-------- Data shown --------

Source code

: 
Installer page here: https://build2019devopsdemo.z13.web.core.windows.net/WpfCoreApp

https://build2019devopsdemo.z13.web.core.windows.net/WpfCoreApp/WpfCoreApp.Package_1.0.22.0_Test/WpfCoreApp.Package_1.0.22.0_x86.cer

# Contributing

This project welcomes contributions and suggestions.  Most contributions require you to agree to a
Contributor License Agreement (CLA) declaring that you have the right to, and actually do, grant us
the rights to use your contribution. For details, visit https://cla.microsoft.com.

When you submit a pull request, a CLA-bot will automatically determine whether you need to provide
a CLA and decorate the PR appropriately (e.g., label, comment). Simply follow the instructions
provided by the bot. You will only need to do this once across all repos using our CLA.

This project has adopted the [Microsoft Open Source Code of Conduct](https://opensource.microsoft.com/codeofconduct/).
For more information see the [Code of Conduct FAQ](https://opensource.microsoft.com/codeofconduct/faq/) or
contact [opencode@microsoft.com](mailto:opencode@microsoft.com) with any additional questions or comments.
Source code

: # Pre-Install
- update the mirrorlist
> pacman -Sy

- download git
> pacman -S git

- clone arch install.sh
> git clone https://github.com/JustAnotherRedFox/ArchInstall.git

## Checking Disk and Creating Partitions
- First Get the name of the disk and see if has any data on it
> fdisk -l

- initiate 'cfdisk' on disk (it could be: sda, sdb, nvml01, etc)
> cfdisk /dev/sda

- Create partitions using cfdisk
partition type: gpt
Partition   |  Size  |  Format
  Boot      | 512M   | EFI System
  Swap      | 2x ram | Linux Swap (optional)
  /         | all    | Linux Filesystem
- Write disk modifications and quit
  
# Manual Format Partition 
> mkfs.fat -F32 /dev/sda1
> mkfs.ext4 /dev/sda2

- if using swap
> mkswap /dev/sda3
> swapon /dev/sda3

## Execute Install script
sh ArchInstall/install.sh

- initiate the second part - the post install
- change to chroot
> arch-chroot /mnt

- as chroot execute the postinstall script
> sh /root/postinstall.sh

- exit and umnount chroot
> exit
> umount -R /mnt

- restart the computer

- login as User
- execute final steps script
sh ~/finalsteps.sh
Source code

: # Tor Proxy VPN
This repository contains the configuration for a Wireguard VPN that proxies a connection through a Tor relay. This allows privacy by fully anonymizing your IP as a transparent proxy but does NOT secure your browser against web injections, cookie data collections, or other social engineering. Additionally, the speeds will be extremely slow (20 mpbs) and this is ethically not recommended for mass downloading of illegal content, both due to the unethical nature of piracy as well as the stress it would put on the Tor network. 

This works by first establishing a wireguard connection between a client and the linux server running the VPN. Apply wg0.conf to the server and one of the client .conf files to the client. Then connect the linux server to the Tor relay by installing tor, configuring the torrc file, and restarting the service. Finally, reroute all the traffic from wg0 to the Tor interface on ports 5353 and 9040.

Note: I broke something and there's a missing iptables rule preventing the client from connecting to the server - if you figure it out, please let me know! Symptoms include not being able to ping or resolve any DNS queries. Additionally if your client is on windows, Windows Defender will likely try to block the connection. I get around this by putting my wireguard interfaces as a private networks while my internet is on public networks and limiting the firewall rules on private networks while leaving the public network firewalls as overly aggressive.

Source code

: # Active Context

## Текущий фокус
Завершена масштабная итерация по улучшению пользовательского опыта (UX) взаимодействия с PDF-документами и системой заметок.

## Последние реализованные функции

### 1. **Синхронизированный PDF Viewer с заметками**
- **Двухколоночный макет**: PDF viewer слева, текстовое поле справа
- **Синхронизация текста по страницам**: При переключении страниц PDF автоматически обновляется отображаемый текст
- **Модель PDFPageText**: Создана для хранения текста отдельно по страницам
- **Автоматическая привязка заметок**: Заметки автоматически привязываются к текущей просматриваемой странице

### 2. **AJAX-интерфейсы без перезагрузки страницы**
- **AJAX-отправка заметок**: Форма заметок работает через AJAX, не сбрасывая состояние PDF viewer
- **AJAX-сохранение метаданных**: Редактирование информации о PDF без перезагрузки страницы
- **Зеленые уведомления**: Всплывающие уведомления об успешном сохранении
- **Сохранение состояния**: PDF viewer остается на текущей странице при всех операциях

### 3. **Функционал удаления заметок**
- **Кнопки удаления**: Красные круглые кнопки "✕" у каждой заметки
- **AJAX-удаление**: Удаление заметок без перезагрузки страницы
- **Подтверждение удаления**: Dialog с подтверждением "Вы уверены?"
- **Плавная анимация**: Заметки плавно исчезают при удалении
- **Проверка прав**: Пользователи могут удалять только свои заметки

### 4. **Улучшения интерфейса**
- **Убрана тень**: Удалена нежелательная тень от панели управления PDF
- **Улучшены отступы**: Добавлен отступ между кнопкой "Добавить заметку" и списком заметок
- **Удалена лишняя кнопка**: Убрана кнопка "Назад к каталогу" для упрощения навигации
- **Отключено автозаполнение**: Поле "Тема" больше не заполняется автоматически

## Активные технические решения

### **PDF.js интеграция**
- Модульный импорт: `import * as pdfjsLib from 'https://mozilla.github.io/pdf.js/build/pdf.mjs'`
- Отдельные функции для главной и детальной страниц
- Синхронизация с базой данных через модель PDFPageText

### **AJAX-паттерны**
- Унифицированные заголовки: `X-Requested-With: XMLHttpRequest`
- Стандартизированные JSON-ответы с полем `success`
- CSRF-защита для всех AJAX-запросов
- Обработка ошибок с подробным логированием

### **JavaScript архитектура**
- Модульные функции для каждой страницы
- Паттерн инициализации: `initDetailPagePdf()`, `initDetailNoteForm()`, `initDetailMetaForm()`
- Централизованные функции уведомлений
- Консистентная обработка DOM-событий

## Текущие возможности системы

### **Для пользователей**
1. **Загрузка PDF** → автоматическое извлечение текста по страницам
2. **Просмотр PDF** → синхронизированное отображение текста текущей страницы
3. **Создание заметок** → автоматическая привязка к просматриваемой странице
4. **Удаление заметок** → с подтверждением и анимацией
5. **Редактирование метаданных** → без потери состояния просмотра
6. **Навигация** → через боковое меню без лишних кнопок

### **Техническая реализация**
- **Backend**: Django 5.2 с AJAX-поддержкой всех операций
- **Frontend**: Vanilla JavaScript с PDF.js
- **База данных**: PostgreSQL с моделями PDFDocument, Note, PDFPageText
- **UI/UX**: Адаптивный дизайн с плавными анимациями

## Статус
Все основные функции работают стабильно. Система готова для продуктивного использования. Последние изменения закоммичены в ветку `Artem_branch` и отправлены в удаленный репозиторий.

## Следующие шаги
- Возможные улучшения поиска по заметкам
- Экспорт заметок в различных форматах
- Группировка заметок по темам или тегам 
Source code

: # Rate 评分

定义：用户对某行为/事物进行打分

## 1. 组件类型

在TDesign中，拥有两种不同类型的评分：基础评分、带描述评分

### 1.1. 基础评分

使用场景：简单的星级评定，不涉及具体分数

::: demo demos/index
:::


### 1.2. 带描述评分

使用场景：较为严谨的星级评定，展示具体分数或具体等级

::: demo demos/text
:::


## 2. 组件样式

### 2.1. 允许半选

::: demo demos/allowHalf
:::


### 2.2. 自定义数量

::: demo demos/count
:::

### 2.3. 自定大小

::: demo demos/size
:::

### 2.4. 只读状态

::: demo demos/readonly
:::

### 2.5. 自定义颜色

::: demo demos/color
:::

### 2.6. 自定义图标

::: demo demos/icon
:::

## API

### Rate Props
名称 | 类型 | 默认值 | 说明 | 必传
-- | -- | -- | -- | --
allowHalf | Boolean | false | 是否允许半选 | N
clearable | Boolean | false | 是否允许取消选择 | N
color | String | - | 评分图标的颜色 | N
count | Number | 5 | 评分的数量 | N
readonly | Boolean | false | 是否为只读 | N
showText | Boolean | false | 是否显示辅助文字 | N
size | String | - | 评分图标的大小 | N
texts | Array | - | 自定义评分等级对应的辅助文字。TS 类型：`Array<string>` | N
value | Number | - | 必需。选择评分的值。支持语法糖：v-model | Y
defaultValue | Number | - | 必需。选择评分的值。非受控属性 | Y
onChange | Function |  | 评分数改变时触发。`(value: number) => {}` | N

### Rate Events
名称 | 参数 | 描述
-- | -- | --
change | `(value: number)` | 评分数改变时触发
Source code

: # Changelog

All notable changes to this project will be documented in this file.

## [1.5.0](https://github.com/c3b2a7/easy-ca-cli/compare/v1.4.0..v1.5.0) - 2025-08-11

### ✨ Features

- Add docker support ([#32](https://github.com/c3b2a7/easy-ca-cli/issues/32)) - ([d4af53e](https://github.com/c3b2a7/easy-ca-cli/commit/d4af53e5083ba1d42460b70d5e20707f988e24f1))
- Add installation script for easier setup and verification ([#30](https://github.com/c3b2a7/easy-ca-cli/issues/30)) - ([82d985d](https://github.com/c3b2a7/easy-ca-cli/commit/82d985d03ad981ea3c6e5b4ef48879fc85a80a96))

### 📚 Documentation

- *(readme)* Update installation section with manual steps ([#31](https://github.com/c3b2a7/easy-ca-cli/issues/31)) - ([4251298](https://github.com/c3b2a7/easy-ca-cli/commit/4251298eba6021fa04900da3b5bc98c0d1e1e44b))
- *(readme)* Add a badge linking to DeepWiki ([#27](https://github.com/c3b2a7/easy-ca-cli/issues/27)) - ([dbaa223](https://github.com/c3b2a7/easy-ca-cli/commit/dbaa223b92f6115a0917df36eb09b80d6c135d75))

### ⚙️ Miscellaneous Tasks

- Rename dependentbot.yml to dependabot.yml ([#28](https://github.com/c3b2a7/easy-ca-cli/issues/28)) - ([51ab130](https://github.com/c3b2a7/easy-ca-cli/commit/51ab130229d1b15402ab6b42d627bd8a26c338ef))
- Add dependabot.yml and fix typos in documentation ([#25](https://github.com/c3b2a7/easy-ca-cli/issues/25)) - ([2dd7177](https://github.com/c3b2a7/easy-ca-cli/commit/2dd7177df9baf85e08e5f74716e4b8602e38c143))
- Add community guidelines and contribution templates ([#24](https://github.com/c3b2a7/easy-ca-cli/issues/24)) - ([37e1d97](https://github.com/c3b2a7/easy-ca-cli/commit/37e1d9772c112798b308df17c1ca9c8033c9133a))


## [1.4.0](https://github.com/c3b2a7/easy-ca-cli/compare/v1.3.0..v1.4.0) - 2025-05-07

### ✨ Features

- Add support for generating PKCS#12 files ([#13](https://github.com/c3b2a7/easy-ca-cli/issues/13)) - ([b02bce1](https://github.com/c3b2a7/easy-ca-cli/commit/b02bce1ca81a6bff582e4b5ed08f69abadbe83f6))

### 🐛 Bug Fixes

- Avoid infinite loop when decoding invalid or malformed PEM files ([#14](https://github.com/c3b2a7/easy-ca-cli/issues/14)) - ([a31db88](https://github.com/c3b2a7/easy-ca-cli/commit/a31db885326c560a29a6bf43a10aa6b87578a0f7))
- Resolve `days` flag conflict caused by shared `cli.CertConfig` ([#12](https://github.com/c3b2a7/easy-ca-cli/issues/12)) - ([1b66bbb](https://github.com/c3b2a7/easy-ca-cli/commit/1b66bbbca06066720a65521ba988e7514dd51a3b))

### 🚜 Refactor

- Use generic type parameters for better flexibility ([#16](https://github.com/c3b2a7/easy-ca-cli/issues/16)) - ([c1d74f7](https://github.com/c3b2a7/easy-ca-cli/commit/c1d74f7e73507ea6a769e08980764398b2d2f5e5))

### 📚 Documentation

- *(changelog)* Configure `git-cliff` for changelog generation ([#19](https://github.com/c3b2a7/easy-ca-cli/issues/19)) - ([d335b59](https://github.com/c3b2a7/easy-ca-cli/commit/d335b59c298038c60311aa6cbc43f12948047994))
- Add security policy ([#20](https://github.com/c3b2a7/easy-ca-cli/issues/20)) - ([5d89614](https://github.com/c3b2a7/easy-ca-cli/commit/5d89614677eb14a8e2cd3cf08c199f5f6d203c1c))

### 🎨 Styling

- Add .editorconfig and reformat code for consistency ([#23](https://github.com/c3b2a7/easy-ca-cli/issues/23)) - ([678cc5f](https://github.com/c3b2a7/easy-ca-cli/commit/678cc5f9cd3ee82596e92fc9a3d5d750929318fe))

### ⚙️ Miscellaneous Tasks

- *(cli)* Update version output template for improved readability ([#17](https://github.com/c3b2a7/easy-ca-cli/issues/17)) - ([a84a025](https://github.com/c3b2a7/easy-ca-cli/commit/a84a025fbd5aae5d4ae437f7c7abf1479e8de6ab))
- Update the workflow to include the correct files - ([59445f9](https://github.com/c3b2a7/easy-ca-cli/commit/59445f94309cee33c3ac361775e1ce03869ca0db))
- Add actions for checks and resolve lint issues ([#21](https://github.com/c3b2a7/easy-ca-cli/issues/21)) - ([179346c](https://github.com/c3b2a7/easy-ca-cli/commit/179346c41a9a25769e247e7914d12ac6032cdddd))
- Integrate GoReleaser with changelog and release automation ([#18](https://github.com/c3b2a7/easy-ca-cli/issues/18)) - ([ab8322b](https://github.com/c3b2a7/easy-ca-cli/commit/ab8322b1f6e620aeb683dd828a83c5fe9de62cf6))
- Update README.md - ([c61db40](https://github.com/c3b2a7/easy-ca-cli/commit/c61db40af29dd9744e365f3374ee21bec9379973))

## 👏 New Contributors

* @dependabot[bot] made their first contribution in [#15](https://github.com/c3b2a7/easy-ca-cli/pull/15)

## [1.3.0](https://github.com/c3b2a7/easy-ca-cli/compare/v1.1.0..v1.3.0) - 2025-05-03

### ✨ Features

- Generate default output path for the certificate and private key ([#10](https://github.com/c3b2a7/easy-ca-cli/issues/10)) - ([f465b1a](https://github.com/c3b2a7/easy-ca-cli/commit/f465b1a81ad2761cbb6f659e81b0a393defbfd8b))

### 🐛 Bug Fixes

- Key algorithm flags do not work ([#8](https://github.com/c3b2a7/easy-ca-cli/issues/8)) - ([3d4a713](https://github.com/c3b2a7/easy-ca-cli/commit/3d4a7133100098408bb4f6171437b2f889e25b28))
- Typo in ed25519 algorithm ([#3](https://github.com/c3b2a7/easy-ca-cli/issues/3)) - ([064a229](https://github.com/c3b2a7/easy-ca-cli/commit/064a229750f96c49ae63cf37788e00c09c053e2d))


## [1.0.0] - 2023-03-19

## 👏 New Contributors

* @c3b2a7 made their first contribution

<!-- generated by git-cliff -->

--------

Goal of the exercise:
Look above for the line with "### **Для пользователей**" and the line with "### **Техническая реализация**", and reproduce exactly those two lines plus every line between, nothing more.

Solved exercise:
### **Для пользователей**
1. **Загрузка PDF** → автоматическое извлечение текста по страницам
2. **Просмотр PDF** → синхронизированное отображение текста текущей страницы
3. **Создание заметок** → автоматическая привязка к просматриваемой странице
4. **Удаление заметок** → с подтверждением и анимацией
5. **Редактирование метаданных** → без потери состояния просмотра
6. **Навигация** → через боковое меню без лишних кнопок

### **Техническая реализация**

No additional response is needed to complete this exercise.